::: The data :::

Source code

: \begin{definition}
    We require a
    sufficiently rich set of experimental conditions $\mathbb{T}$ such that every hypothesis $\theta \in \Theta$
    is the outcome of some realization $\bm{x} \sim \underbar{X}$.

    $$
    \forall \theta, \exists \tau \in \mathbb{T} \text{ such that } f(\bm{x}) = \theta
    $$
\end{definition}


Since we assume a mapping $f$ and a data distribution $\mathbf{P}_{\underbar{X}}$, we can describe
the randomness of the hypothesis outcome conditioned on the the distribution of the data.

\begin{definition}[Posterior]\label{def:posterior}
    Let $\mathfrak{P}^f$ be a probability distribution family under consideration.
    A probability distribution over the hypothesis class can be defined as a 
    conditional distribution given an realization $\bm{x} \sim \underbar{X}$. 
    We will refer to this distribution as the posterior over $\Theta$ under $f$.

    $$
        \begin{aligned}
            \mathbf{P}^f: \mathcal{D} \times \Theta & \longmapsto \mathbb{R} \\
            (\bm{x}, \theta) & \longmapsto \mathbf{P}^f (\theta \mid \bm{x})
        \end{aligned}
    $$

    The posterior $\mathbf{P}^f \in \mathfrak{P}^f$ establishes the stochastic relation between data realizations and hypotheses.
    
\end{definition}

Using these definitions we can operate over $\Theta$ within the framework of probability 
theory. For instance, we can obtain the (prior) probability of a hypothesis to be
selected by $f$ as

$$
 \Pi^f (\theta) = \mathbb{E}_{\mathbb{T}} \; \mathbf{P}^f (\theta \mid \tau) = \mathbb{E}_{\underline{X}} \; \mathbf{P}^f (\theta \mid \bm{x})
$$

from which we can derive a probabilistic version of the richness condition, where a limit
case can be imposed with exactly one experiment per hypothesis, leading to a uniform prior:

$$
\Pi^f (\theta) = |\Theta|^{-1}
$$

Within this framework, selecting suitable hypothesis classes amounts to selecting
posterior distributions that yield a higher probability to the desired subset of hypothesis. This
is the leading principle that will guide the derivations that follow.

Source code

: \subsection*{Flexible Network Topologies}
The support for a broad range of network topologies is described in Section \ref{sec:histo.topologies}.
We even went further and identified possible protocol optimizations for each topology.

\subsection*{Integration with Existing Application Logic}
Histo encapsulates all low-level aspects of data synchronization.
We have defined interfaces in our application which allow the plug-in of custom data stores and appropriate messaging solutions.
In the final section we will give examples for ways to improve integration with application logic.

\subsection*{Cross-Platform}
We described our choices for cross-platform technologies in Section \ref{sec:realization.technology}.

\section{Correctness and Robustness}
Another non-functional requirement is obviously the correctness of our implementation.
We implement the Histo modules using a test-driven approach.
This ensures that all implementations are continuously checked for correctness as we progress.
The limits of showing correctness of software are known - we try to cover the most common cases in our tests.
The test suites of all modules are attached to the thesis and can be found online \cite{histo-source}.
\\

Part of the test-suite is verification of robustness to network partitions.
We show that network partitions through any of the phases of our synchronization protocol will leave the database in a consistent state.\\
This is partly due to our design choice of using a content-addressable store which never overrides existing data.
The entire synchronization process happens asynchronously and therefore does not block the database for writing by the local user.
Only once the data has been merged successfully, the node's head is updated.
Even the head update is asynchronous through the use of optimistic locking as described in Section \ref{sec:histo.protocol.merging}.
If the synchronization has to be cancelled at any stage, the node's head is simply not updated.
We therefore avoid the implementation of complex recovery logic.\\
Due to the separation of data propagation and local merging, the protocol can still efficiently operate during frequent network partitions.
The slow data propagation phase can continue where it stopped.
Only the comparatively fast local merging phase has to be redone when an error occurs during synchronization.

:::
::: The data :::

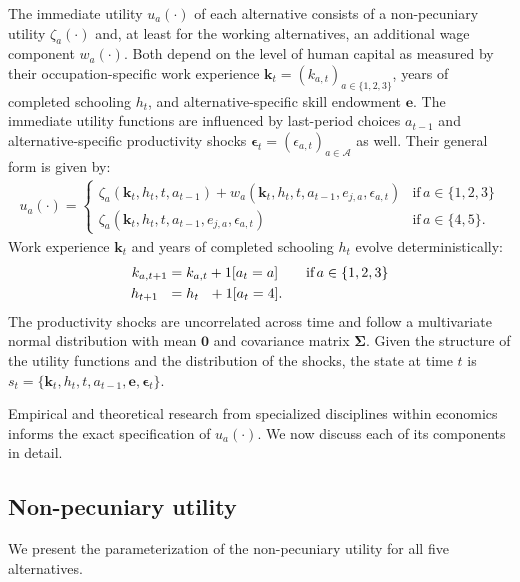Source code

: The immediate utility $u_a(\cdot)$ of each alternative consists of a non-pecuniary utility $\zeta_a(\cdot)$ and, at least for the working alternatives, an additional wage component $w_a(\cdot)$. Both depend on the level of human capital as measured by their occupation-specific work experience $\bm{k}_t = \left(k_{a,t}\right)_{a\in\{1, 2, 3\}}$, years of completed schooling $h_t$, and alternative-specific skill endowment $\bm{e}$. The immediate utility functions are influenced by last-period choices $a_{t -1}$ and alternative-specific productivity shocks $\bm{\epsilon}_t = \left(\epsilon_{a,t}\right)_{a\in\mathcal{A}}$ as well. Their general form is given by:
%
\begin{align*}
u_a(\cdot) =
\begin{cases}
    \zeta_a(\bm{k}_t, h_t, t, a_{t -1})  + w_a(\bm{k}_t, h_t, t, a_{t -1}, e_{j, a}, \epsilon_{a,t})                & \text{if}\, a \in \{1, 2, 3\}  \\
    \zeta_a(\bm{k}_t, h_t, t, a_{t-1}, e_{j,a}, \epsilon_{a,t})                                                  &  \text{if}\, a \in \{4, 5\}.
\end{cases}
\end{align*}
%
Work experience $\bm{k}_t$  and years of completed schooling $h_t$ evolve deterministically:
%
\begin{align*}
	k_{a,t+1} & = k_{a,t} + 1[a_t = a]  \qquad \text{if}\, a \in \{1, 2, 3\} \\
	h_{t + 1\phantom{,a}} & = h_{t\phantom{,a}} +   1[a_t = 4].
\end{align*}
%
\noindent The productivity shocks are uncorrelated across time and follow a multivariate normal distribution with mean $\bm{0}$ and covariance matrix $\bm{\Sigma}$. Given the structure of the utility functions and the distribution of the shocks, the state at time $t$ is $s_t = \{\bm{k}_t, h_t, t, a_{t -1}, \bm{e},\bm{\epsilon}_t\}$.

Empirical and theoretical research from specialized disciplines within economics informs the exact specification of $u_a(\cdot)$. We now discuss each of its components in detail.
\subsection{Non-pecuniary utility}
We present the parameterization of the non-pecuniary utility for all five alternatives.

:::

## What the exercise asks
Could you return exactly the lines above from the line with "posterior distributions that" to the line with "If the synchronization", both included, and nothing else?

## Worked solution
posterior distributions that yield a higher probability to the desired subset of hypothesis. This
is the leading principle that will guide the derivations that follow.

Source code

: \subsection*{Flexible Network Topologies}
The support for a broad range of network topologies is described in Section \ref{sec:histo.topologies}.
We even went further and identified possible protocol optimizations for each topology.

\subsection*{Integration with Existing Application Logic}
Histo encapsulates all low-level aspects of data synchronization.
We have defined interfaces in our application which allow the plug-in of custom data stores and appropriate messaging solutions.
In the final section we will give examples for ways to improve integration with application logic.

\subsection*{Cross-Platform}
We described our choices for cross-platform technologies in Section \ref{sec:realization.technology}.

\section{Correctness and Robustness}
Another non-functional requirement is obviously the correctness of our implementation.
We implement the Histo modules using a test-driven approach.
This ensures that all implementations are continuously checked for correctness as we progress.
The limits of showing correctness of software are known - we try to cover the most common cases in our tests.
The test suites of all modules are attached to the thesis and can be found online \cite{histo-source}.
\\

Part of the test-suite is verification of robustness to network partitions.
We show that network partitions through any of the phases of our synchronization protocol will leave the database in a consistent state.\\
This is partly due to our design choice of using a content-addressable store which never overrides existing data.
The entire synchronization process happens asynchronously and therefore does not block the database for writing by the local user.
Only once the data has been merged successfully, the node's head is updated.
Even the head update is asynchronous through the use of optimistic locking as described in Section \ref{sec:histo.protocol.merging}.
If the synchronization has to be cancelled at any stage, the node's head is simply not updated.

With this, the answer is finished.